An organic farmer. A hitchhiker who fit the description of her attacker. Mackenzie debated thinking up an excuse to fly to New Hampshire, but when she got to her desk, Joe Delvecchio, her chief, a stocky, no-nonsense man in his early fifties, dumped a stack of files on her desk.
“What’s this?” she asked.
“You’re a Ph.D., Stewart. Go through the files and see what you make of them. Meeting at one.”
“ABD.”
“What?”
“All But Dissertation. I don’t have my Ph.D. I joined the service to get out of writing my dissertation—”
His glare stopped her. “Meeting’s here. Happy reading.” He took two steps, stopped and turned back to her. “Next time you get a weird phone call, you call me. You don’t call Nate Winter.”
Ah. So that was it. “Got it, Chief.”
But he wasn’t finished. “And if you get an itch to go visit some old friend the FBI happens to want to talk to, don’t scratch it.”
“Harris Mayer isn’t a friend—”
“We work
with
the FBI in this office. We don’t work against them.”
Mackenzie started to speak, then decided to keep her mouth shut.
The chief softened slightly. “If I didn’t think you weren’t smart, I’d have given you more time to go through those files.”
“Thanks, Chief.

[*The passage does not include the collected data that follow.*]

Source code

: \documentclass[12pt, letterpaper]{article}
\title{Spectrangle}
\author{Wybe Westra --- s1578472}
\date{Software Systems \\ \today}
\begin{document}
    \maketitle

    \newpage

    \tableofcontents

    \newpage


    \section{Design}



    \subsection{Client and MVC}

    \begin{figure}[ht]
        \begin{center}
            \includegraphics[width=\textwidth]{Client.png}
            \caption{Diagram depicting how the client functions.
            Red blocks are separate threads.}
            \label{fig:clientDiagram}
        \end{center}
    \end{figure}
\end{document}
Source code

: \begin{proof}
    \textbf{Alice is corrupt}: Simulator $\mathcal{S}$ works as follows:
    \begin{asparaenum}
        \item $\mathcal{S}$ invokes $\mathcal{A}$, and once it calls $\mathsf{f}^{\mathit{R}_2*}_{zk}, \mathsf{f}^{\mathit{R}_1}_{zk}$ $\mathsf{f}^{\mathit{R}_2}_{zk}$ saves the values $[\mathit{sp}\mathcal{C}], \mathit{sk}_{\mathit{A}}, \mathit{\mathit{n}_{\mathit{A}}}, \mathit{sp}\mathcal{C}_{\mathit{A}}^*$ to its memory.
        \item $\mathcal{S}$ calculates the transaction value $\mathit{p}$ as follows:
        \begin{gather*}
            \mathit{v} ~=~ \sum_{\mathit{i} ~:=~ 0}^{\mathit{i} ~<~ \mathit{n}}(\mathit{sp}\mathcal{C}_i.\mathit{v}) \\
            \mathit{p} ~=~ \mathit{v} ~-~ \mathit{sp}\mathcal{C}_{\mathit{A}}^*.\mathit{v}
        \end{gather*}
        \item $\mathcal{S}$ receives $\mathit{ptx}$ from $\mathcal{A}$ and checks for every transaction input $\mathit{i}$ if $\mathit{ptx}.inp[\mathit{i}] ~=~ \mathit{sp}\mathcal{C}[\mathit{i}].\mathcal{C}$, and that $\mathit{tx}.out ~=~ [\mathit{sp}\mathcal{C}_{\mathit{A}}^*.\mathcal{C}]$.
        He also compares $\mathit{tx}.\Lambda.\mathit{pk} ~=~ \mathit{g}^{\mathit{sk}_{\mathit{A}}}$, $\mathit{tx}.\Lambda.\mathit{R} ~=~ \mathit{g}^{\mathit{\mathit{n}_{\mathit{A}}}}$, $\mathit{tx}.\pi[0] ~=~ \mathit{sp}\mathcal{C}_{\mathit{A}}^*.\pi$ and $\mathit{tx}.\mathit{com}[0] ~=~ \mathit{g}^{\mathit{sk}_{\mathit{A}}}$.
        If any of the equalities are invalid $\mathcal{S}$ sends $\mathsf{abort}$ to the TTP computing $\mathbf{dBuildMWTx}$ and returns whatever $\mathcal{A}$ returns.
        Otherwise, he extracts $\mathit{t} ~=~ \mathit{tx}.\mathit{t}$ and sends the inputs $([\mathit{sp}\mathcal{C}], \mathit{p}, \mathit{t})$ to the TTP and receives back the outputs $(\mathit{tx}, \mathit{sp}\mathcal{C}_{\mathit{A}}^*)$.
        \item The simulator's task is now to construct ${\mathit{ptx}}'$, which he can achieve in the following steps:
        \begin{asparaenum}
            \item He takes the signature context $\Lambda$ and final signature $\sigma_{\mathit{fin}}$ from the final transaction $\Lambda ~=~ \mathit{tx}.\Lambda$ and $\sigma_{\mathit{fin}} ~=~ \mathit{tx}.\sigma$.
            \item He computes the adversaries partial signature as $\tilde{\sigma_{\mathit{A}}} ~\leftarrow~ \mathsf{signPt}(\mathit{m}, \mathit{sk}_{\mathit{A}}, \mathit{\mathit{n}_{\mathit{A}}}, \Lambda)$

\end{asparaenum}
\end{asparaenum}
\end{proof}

I appreciate that. Did you hear about the organic farmer and the hitchhiker?”
“Is this like a knock-knock joke or something?”

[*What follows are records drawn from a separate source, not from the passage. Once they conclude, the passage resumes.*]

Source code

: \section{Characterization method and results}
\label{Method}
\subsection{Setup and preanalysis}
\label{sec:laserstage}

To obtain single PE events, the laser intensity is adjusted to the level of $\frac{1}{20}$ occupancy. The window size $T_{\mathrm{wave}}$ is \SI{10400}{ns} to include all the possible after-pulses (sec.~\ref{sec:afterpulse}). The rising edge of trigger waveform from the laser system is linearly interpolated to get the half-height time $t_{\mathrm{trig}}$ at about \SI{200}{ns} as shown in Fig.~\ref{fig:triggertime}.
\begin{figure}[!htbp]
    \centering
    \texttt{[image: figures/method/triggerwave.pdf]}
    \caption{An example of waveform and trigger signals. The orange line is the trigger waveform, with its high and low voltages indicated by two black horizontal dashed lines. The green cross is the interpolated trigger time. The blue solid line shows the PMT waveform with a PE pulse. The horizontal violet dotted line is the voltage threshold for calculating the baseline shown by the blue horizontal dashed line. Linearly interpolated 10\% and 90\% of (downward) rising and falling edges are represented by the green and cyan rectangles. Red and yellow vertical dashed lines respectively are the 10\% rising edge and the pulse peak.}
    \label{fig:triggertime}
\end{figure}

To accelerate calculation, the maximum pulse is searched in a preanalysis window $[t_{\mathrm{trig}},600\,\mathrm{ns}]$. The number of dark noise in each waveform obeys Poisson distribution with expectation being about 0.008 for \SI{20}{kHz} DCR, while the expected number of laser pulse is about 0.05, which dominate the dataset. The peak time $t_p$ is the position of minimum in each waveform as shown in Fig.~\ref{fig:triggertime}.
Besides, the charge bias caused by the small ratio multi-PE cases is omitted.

She rocked back in her chair, wondering if he’d add another fifty files to her stack if she told him about her contact with the detective in New Hampshire. But she hadn’t done anything wrong, and neither had Mooney.
Delvecchio stared at her, apparently expecting an answer—or maybe a funny joke. She gave him the rundown of what Mooney had told her.
“Progress in the investigation,” he said. “That’s good news.”
“It’s gutsy for this guy to hinge his freedom on getting someone to pick him up hitchhiking.”
“Think that’s what he did?”
She considered the chief’s question and shook her head. “He had a plan B and a plan C. He’d have hijacked a car, or stolen one—and he probably had another knife squirreled away.” She paused, but Delvecchio didn’t comment. “Which doesn’t make him sound like a deranged hiker to me.”
The chief looked at her with something approaching satisfaction. “We’ll find him, whoever he is.” He pointed to the stack of files. “You just do your reading.”
“It won’t take me until one,” she said. “I had to read four hundred books in five months studying for my orals.”
Delvecchio didn’t respond to her humor, although what she’d said was true. For a split second, she thought she might have gone too far, but he sighed. “See? Smart. That’s what everyone says about you, Stewart. You’re smart. You’ll be running the damn show around here in ten years if you get your head screwed on straight.”
“My head—”
But he walked away, and Mackenzie knew she’d been dismissed. She grabbed the top file. It was on a cold fugitive case.
All
the files were on cold fugitive cases.
Why wouldn’t Delvecchio think her head wasn’t screwed on straight?
“Gee,” she said to herself, “let’s think a minute.”
She’d dated an ambitious, well-regarded, tough-minded FBI agent who broke all her rules about staying away from law enforcement types and happened to be investigating—on some level—a federal judge who was her lifelong friend. Even if Bernadette wasn’t suspected of wrongdoing, Delvecchio wouldn’t like having one of his new deputies in the middle of an FBI investigation.
And she’d found herself in a knife fight while wearing a pink swimsuit. She’d blocked a slash of her attacker’s knife with a beach towel.
She’d recognized her attacker, but couldn’t place why or where.
To top off her bad luck, she’d received a creepy phone call in the middle of the night and hadn’t called Delvecchio.
Lots of strikes against her, Mackenzie thought. Time to duck and cover. The best way to prove herself right now was to walk into the one o’clock meeting prepared, knowing every damn file the chief had given her to read.